Re: Sorting a text file
by johngg (Canon) on Mar 15, 2007 at 09:56 UTC
    You could easily adapt the answer I gave to your question yesterday. Simply take out the @wanted array and the $rxExtract regex and replace the

    grep { $_->[2] =~ $rxExtract }

    with

    sort { $a->[2] <=> $b->[2] }

    Note that I have used a numerical comparison in the sort (<=>) just in case your second column has numbers of other than four digits. If there will always be only four digits you could use string comparison (cmp).

    I hope this is of use

    Cheers,

    JohnGG

Re: Sorting a text file
by kwaping (Priest) on Mar 15, 2007 at 14:45 UTC
    Since the file is small, this would also be a good candidate for Tie::File.
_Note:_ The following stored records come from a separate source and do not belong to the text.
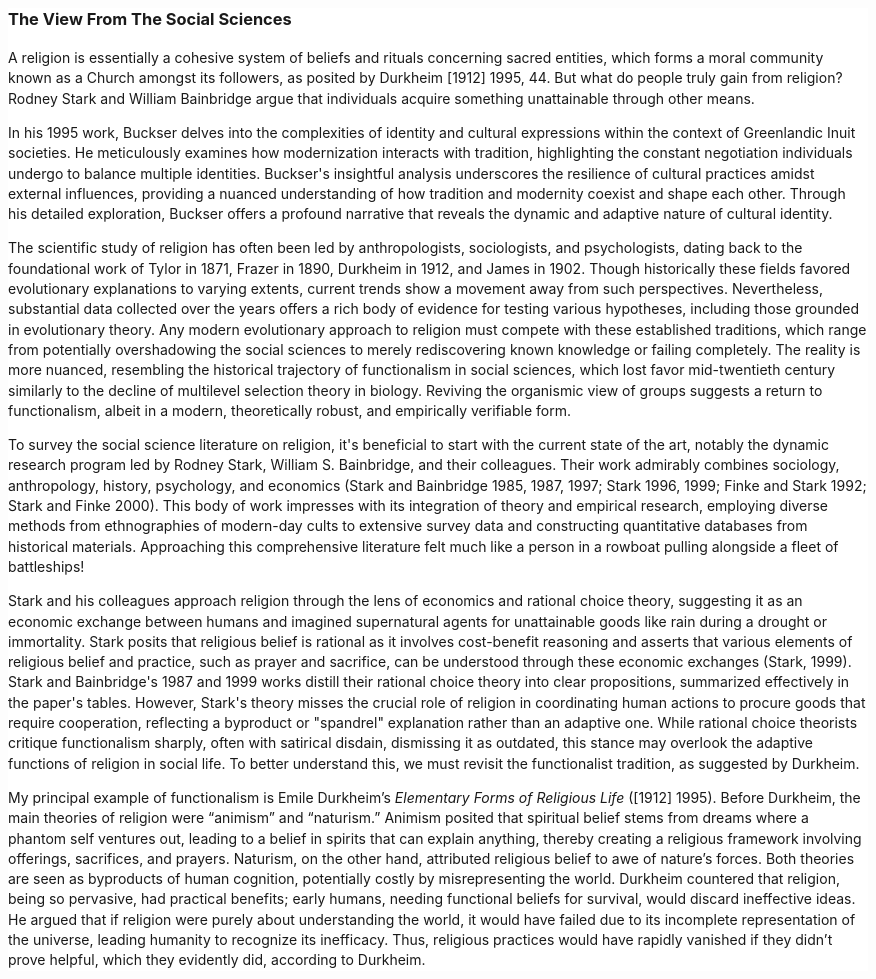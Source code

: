 ### The View From The Social Sciences

A religion is essentially a cohesive system of beliefs and rituals concerning sacred entities, which forms a moral community known as a Church amongst its followers, as posited by Durkheim \[1912\] 1995, 44. But what do people truly gain from religion? Rodney Stark and William Bainbridge argue that individuals acquire something unattainable through other means.

In his 1995 work, Buckser delves into the complexities of identity and cultural expressions within the context of Greenlandic Inuit societies. He meticulously examines how modernization interacts with tradition, highlighting the constant negotiation individuals undergo to balance multiple identities. Buckser's insightful analysis underscores the resilience of cultural practices amidst external influences, providing a nuanced understanding of how tradition and modernity coexist and shape each other. Through his detailed exploration, Buckser offers a profound narrative that reveals the dynamic and adaptive nature of cultural identity.

The scientific study of religion has often been led by anthropologists, sociologists, and psychologists, dating back to the foundational work of Tylor in 1871, Frazer in 1890, Durkheim in 1912, and James in 1902. Though historically these fields favored evolutionary explanations to varying extents, current trends show a movement away from such perspectives. Nevertheless, substantial data collected over the years offers a rich body of evidence for testing various hypotheses, including those grounded in evolutionary theory. Any modern evolutionary approach to religion must compete with these established traditions, which range from potentially overshadowing the social sciences to merely rediscovering known knowledge or failing completely. The reality is more nuanced, resembling the historical trajectory of functionalism in social sciences, which lost favor mid-twentieth century similarly to the decline of multilevel selection theory in biology. Reviving the organismic view of groups suggests a return to functionalism, albeit in a modern, theoretically robust, and empirically verifiable form.

To survey the social science literature on religion, it's beneficial to start with the current state of the art, notably the dynamic research program led by Rodney Stark, William S. Bainbridge, and their colleagues. Their work admirably combines sociology, anthropology, history, psychology, and economics (Stark and Bainbridge 1985, 1987, 1997; Stark 1996, 1999; Finke and Stark 1992; Stark and Finke 2000). This body of work impresses with its integration of theory and empirical research, employing diverse methods from ethnographies of modern-day cults to extensive survey data and constructing quantitative databases from historical materials. Approaching this comprehensive literature felt much like a person in a rowboat pulling alongside a fleet of battleships!

Stark and his colleagues approach religion through the lens of economics and rational choice theory, suggesting it as an economic exchange between humans and imagined supernatural agents for unattainable goods like rain during a drought or immortality. Stark posits that religious belief is rational as it involves cost-benefit reasoning and asserts that various elements of religious belief and practice, such as prayer and sacrifice, can be understood through these economic exchanges (Stark, 1999). Stark and Bainbridge's 1987 and 1999 works distill their rational choice theory into clear propositions, summarized effectively in the paper's tables. However, Stark's theory misses the crucial role of religion in coordinating human actions to procure goods that require cooperation, reflecting a byproduct or "spandrel" explanation rather than an adaptive one. While rational choice theorists critique functionalism sharply, often with satirical disdain, dismissing it as outdated, this stance may overlook the adaptive functions of religion in social life. To better understand this, we must revisit the functionalist tradition, as suggested by Durkheim.

My principal example of functionalism is Emile Durkheim’s *Elementary Forms of Religious Life* (\[1912\] 1995). Before Durkheim, the main theories of religion were “animism” and “naturism.” Animism posited that spiritual belief stems from dreams where a phantom self ventures out, leading to a belief in spirits that can explain anything, thereby creating a religious framework involving offerings, sacrifices, and prayers. Naturism, on the other hand, attributed religious belief to awe of nature’s forces. Both theories are seen as byproducts of human cognition, potentially costly by misrepresenting the world. Durkheim countered that religion, being so pervasive, had practical benefits; early humans, needing functional beliefs for survival, would discard ineffective ideas. He argued that if religion were purely about understanding the world, it would have failed due to its incomplete representation of the universe, leading humanity to recognize its inefficacy. Thus, religious practices would have rapidly vanished if they didn’t prove helpful, which they evidently did, according to Durkheim.
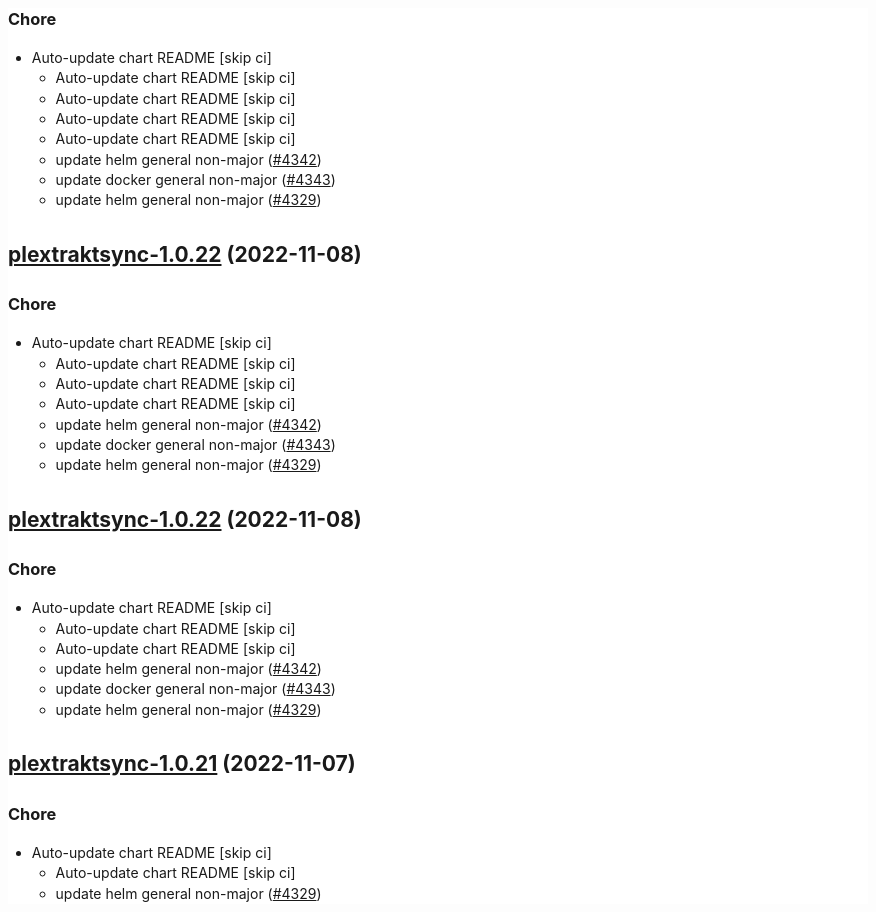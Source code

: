 ### Chore

- Auto-update chart README [skip ci]
  - Auto-update chart README [skip ci]
  - Auto-update chart README [skip ci]
  - Auto-update chart README [skip ci]
  - Auto-update chart README [skip ci]
  - update helm general non-major ([#4342](https://github.com/truecharts/charts/issues/4342))
  - update docker general non-major ([#4343](https://github.com/truecharts/charts/issues/4343))
  - update helm general non-major ([#4329](https://github.com/truecharts/charts/issues/4329))




## [plextraktsync-1.0.22](https://github.com/truecharts/charts/compare/plextraktsync-1.0.20...plextraktsync-1.0.22) (2022-11-08)

### Chore

- Auto-update chart README [skip ci]
  - Auto-update chart README [skip ci]
  - Auto-update chart README [skip ci]
  - Auto-update chart README [skip ci]
  - update helm general non-major ([#4342](https://github.com/truecharts/charts/issues/4342))
  - update docker general non-major ([#4343](https://github.com/truecharts/charts/issues/4343))
  - update helm general non-major ([#4329](https://github.com/truecharts/charts/issues/4329))




## [plextraktsync-1.0.22](https://github.com/truecharts/charts/compare/plextraktsync-1.0.20...plextraktsync-1.0.22) (2022-11-08)

### Chore

- Auto-update chart README [skip ci]
  - Auto-update chart README [skip ci]
  - Auto-update chart README [skip ci]
  - update helm general non-major ([#4342](https://github.com/truecharts/charts/issues/4342))
  - update docker general non-major ([#4343](https://github.com/truecharts/charts/issues/4343))
  - update helm general non-major ([#4329](https://github.com/truecharts/charts/issues/4329))




## [plextraktsync-1.0.21](https://github.com/truecharts/charts/compare/plextraktsync-1.0.20...plextraktsync-1.0.21) (2022-11-07)

### Chore

- Auto-update chart README [skip ci]
  - Auto-update chart README [skip ci]
  - update helm general non-major ([#4329](https://github.com/truecharts/charts/issues/4329))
Then the sorting should be easy (see other posts in this thread for that).

    ---
    It's all fine and dandy until someone has to look at the code.
Re: Sorting a text file
by derby (Abbot) on Mar 15, 2007 at 13:52 UTC

    If you're on a *nix platform (or have cygwin on MS), I would just use the sort command for complicated sorting:

    $ sort -k 1.10,1.14 <filename>

    -derby
Re: Sorting a text file
by holli (Abbot) on Mar 16, 2007 at 12:55 UTC
    la Schwartz...
    use warnings; use strict; use File::Slurp qw(read_file); print map { $_->[1] } sort { $a->[0] <=> $b->[0] } map { [(split /\s+/)[1], $_] } read_file( $ARGV[0] );


    holli, /regexed monk/
Re: Sorting a text file
by Moron (Curate) on Mar 15, 2007 at 18:30 UTC
    I suppose a perl -e would be based on...
    %_=(); print sort { %_{ $a } ||= SortKey( $a ) <=> %_{ $b } ||= SortKey( $b ) } <>; sub SortKey { my @a=split /\t/, shift(); $a[1]; }

    -M

    Free your mind

Re: Sorting a text file
by jonadab (Parson) on Mar 15, 2007 at 10:48 UTC

    If you want to play amusing games with this problem, you could implement a crude Radix Sort:

    require v5.8.0; open INPUT, '<', '/path/to/the/file/where/the/data/are.stored'; my @line = <INPUT>; close INPUT; for (reverse 8..13) { @line = sort {substr($a,$_,1) <=> substr($b,$_,1)} @line; } print @line;
    -- 
    We're working on a six-year set of freely redistributable Vacation Bible School materials.